::: Dataset records

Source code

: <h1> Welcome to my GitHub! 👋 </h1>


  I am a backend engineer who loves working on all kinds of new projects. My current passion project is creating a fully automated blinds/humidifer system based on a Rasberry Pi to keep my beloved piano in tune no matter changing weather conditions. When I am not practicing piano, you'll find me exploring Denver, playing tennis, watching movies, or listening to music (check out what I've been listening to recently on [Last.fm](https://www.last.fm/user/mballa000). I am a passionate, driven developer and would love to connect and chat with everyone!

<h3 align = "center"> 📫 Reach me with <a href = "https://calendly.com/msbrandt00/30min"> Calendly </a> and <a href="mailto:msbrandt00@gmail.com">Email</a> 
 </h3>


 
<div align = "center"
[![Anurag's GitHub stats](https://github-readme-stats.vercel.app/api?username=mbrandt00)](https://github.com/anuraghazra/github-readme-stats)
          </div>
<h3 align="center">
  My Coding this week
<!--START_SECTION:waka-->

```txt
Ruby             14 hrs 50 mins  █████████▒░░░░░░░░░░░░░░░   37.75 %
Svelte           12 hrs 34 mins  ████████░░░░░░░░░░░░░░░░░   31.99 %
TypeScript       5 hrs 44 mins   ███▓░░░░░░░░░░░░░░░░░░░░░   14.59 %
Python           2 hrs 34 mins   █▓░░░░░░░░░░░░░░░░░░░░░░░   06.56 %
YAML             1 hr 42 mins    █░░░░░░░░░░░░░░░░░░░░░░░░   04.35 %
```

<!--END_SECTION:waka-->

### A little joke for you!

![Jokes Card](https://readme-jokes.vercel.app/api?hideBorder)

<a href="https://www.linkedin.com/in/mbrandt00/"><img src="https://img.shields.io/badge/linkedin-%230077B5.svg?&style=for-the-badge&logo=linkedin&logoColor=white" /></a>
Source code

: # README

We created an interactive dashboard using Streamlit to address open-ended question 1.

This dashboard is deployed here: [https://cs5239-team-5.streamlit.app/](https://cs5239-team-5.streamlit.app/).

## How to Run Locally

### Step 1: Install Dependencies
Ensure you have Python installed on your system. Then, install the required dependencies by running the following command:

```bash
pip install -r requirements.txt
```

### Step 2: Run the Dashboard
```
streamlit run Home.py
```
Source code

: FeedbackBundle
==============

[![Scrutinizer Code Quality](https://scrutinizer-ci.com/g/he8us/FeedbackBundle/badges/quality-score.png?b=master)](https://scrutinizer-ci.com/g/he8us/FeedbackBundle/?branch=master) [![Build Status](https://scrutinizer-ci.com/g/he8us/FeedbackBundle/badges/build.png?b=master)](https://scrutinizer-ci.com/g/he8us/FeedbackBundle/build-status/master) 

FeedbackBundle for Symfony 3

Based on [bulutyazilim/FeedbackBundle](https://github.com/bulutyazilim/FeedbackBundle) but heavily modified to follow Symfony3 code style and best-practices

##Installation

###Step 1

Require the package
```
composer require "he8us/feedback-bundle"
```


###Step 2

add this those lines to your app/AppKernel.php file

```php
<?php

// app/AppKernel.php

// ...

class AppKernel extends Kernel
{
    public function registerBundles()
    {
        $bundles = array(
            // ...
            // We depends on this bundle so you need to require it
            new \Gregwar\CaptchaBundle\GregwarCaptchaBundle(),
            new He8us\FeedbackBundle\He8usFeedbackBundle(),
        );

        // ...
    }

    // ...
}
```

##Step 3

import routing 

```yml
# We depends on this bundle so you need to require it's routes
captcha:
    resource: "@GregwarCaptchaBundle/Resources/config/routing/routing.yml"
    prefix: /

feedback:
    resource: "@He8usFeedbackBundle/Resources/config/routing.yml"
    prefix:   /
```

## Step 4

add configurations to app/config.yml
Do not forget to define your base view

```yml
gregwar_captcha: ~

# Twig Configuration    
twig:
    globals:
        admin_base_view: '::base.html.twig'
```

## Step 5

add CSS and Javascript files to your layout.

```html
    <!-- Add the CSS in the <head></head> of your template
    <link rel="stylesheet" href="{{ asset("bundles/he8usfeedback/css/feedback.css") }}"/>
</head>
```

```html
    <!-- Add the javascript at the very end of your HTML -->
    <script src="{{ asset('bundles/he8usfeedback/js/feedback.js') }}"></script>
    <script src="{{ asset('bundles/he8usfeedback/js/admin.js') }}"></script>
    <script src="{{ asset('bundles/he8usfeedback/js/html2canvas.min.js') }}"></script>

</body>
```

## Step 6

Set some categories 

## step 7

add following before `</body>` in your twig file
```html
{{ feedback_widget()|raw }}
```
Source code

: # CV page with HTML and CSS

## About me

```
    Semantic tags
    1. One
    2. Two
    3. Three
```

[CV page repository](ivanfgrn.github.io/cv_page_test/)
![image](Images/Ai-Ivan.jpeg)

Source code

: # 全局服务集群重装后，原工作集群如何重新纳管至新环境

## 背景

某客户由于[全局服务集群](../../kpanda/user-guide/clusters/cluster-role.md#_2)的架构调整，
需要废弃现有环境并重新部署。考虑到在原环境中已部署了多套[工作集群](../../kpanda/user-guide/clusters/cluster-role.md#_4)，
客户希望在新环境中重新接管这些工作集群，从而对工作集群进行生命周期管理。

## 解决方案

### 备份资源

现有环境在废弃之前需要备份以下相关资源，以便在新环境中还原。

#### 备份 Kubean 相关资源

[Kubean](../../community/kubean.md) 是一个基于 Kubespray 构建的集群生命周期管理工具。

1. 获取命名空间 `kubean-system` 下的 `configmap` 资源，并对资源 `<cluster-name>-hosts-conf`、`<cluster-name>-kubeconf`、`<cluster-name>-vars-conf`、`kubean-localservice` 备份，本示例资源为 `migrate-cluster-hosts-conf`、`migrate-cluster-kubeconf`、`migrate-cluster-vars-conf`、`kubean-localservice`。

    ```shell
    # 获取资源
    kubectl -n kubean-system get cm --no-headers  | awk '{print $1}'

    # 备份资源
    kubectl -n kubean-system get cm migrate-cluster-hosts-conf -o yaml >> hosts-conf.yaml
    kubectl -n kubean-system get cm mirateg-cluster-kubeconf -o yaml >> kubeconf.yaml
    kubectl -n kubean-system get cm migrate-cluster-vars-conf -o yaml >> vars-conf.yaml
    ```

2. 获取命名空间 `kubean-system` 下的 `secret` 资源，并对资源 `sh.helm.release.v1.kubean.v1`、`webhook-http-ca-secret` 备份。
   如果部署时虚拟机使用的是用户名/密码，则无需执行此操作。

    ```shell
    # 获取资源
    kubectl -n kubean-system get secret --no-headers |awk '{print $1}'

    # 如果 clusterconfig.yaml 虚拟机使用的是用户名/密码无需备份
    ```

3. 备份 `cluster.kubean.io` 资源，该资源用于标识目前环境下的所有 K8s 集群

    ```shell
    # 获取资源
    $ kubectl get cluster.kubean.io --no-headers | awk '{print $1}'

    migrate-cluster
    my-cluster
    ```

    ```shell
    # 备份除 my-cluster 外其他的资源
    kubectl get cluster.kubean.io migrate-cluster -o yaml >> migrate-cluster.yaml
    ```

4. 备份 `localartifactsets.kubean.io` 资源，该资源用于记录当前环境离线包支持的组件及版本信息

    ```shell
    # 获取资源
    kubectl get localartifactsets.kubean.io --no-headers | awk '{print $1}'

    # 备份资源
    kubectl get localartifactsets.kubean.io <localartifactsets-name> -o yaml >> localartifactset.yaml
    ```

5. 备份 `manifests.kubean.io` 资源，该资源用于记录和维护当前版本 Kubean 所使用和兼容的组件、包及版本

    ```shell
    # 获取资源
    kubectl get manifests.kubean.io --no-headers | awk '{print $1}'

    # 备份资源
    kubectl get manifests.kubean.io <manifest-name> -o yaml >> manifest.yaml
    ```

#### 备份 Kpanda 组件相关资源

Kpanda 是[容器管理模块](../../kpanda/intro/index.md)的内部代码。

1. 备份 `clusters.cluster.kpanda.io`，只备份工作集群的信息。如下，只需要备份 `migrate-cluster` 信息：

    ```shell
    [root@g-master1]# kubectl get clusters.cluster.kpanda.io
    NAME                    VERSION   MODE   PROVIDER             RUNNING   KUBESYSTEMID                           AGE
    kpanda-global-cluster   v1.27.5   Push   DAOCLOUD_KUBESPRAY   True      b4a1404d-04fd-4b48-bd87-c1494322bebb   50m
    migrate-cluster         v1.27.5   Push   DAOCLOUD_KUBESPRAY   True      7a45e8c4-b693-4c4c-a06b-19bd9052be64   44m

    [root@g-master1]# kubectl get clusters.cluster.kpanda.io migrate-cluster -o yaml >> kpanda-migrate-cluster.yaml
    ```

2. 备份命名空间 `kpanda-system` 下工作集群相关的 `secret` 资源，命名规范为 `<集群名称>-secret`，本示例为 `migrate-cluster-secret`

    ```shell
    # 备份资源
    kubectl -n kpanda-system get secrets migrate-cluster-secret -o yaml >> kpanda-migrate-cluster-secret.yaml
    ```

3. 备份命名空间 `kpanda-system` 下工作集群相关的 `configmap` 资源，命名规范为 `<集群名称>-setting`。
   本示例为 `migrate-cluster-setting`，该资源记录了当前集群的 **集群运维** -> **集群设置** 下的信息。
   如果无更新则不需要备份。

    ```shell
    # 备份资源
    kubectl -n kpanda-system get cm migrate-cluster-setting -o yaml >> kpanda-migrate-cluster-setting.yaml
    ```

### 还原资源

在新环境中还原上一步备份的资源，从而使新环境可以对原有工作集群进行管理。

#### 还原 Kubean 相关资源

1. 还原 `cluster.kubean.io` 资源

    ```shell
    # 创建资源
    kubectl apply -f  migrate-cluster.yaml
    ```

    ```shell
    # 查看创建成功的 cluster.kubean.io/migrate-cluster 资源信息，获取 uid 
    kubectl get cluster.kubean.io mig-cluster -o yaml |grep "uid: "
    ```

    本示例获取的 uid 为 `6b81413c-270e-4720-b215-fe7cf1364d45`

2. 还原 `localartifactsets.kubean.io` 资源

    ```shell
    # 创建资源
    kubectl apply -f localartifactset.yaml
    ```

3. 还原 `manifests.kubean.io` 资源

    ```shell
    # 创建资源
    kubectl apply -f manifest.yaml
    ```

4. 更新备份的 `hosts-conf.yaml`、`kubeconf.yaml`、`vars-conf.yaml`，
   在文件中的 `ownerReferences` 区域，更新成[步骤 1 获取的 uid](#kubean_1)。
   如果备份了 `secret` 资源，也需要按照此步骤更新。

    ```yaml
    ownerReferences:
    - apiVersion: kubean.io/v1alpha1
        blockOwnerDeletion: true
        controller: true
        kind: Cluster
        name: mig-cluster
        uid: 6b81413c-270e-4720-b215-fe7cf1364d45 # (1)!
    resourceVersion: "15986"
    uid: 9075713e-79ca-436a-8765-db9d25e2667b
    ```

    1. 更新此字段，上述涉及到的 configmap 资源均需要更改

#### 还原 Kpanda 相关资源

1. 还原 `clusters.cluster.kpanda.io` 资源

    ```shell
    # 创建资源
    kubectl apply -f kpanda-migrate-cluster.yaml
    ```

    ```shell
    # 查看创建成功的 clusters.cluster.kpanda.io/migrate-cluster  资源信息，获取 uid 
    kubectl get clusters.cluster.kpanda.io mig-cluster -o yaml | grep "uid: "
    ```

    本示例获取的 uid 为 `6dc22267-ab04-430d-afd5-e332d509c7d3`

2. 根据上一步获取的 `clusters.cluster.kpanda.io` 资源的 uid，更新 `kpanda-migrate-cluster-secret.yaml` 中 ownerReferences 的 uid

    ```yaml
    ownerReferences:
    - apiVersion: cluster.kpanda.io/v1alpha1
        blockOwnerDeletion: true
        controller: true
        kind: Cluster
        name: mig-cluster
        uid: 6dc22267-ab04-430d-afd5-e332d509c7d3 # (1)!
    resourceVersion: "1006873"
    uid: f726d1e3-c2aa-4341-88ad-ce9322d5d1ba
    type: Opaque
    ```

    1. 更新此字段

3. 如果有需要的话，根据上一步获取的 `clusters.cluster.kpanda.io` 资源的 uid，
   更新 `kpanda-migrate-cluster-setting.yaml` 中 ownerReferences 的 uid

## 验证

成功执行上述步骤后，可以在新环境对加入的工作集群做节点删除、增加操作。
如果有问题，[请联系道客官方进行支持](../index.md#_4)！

::::::

Task description: Scan the entries above for the word "body", then copy every line in which it occurs.

Answer for the task:
</body>
add following before `</body>` in your twig file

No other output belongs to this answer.